Я благодарю издательство «Молодая гвардия» за идею и предложение написать эту книгу.
P.S. О названии
Метаморфоза, которую претерпело за время работы над книгой ее содержание, повлекла за собой и еще одну, очень существенную, перемену. О ней необходимо сказать несколько слов. Первоначальный вариант названия, записанный даже в договоре между автором и издательством, звучал совсем иначе. Книгу планировалось назвать известной строчкой из песни Окуджавы: «Часовые любви». Под этим именем книга существовала всё то время, пока вынашивалась и рождалась. В каком-то смысле речь здесь действительно пойдет о «смене часовых»: уходят времена, приходят новые, меняются культурные коды, способы выражения мыслей, виды деятельности, а любовь существует всё в том же обличье, бесконечно призывая новобранцев, требуя честной и беспорочной службы. Однако романтический мотив, который, благодаря голосу Булата Шалвовича, невольно слышится в сочетании «часовые любви», по мере написания текста стал восприниматься не только избыточно, но даже фальшиво. Так книга сама потребовала переименования, и автору пришлось пойти у нее на поводу.
Глава первая
Добровольный отказ
Я не держу. Иди, благотвори.
Эту главу можно было бы назвать иначе – «Отказ во благо» или «В вертеровском духе». Речь в ней пойдет о совершенно особом типе сознания, рожденном сентименталистской эпохой и именно тогда укоренившемся в литературе. Глубоко чувствующий поэт, которому на роду написано жить только своей любовью и ради своей любви, отрекается от нее во имя высшей цели, например, гипотетического счастья возлюбленной или спасения ее от предполагаемого несчастья.

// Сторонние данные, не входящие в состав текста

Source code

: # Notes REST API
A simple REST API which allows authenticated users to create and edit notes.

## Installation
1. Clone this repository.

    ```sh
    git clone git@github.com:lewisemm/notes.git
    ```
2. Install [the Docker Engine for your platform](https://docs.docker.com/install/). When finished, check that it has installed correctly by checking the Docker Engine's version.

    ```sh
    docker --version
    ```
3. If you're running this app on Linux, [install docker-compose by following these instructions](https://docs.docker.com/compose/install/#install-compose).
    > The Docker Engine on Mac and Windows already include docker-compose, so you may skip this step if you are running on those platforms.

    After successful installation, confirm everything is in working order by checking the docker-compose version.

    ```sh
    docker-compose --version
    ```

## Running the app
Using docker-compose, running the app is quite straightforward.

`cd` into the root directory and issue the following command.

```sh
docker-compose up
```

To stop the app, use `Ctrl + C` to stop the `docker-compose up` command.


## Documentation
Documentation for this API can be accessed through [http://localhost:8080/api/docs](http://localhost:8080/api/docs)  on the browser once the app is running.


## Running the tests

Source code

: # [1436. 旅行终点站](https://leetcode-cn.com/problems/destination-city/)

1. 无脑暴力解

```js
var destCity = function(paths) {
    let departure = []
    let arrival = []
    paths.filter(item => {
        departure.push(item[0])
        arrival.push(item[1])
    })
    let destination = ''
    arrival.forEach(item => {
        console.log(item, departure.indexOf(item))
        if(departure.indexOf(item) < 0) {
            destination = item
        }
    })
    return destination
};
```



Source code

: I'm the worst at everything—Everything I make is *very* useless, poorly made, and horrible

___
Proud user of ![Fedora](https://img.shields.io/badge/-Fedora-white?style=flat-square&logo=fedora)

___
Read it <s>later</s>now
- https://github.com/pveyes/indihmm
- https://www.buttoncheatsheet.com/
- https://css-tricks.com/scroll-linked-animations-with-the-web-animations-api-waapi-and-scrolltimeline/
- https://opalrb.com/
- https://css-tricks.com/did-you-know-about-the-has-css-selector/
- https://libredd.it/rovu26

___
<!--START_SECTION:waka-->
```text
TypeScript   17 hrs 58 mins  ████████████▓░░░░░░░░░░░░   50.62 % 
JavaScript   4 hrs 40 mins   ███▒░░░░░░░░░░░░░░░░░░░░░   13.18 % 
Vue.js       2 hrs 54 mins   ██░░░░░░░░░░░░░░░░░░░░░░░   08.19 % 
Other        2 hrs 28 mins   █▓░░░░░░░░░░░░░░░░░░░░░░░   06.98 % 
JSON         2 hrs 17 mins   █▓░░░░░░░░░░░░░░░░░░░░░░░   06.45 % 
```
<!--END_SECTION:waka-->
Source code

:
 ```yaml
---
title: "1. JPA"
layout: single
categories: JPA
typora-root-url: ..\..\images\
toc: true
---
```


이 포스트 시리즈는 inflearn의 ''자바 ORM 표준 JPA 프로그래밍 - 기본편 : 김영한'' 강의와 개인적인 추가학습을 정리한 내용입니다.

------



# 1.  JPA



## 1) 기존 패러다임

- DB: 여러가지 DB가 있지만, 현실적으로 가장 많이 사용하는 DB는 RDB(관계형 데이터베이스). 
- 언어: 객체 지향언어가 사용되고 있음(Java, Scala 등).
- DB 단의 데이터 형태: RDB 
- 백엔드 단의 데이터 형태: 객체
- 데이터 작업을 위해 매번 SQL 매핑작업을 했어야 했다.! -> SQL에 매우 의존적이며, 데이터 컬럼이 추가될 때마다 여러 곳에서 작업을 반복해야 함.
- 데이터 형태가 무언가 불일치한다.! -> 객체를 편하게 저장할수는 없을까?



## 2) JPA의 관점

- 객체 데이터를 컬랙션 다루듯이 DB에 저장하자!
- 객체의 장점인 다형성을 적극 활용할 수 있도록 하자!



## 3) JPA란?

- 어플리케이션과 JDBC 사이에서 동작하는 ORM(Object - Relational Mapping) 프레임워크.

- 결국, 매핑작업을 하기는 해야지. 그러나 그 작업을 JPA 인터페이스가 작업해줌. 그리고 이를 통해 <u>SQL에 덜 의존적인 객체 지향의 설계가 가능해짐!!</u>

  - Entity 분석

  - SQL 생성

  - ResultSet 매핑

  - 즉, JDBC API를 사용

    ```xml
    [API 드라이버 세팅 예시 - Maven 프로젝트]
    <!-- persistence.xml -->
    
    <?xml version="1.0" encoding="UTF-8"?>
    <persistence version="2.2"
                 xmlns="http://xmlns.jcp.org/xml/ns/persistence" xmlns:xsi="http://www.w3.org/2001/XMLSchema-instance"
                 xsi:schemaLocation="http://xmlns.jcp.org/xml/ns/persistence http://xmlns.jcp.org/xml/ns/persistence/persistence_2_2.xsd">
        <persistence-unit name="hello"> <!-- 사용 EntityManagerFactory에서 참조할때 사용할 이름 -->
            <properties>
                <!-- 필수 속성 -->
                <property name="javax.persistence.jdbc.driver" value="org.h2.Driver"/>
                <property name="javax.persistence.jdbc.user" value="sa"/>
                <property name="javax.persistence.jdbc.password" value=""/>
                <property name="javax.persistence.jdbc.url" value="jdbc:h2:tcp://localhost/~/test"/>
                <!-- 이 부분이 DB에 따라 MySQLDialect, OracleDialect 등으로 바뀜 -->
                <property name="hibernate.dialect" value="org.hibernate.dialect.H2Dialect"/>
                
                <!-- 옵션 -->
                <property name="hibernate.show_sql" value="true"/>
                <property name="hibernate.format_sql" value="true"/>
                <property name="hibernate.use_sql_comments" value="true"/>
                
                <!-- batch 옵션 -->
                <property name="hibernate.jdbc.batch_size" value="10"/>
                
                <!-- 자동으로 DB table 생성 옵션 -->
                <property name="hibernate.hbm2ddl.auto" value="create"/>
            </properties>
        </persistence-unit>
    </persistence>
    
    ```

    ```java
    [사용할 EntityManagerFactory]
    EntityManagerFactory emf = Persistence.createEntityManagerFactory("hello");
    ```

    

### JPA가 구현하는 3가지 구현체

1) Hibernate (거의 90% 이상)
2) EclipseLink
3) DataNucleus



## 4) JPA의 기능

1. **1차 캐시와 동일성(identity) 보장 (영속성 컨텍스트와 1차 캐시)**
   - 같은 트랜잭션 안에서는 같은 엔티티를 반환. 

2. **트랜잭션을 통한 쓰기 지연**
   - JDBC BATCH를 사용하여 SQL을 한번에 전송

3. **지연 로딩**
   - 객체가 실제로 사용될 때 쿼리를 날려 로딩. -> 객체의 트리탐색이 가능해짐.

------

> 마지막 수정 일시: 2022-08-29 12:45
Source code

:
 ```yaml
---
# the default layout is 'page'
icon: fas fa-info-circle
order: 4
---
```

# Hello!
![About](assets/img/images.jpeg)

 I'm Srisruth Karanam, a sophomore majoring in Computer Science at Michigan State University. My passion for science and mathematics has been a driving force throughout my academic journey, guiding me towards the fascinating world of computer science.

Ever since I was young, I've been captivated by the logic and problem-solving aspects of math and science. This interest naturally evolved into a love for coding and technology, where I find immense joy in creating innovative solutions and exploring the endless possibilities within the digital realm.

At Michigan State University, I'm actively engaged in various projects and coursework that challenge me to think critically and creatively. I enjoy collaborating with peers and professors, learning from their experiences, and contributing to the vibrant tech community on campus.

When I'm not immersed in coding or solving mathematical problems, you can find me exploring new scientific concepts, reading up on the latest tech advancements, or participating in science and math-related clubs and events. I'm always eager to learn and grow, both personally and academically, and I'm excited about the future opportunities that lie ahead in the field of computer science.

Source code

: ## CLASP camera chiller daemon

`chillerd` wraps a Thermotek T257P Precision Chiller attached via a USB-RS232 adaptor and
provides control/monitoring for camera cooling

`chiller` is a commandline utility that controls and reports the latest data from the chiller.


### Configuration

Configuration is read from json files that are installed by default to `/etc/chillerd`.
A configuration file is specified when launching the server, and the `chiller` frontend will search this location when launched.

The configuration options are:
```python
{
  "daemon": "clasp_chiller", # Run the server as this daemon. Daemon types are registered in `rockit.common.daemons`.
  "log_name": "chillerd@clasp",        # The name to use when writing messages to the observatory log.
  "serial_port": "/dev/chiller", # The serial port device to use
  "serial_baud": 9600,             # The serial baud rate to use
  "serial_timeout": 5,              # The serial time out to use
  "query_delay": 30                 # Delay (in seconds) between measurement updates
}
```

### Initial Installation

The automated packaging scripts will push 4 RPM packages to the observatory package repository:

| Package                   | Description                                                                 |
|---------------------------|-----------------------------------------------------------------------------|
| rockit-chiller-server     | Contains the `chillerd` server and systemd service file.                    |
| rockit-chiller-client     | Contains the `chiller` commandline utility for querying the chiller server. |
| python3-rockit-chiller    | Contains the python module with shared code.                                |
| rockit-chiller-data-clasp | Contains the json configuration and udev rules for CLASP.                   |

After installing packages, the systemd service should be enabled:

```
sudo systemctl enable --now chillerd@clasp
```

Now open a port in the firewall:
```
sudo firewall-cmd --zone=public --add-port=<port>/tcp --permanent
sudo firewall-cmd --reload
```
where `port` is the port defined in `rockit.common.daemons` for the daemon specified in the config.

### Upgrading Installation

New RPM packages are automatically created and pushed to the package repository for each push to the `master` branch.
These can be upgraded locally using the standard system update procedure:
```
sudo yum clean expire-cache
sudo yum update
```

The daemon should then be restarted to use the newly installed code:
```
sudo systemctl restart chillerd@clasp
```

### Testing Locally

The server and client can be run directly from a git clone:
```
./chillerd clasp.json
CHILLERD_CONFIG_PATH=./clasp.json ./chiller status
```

Однако литература и жизнь – разные вещи, и опасность перенесения в реальность литературных образов и схем была очевидна уже в пушкинскую эпоху. Сам Пушкин предостерегал против «олитературивания» жизни в «Евгении Онегине» и в «Повестях Белкина». Ясно, что счастье, равно как и несчастье – понятия на редкость шаткие, индивидуально понимаемые, и далеко не всегда дальнейшая судьба облагодетельствованной возлюбленной складывалась так, как предполагалось, например, как у Лотты из «Страданий юного Вертера» Гёте или Юлии д’Этанж из «Новой Элоизы» Руссо. И личное страдание, на которое поэт обрекал себя добровольным отказом от любви, ни в какой мере не облегчало ситуации, наоборот – делало ее трагически безысходной. Так, часто расходятся желаемое и действительное, не позволяя реализоваться самым благим намерениям. По истечении исторического срока, отпущенного на господство сентименталистских идей, способ устроить жизнь любимого человека, а заодно и свою собственную, наотрез отказавшись от общего счастья, не канул в Лету. Им эффективно пользовались и в более поздние эпохи, правда, с некоторыми поправками, свойственными времени. Добровольный уход, добровольное принятие страданий, добровольное изгнание из рая – запоздалое раскаяние, пожизненное сожаление, вечная тема для творчества. В таком заколдованном кругу вращаются сюжеты этой главы.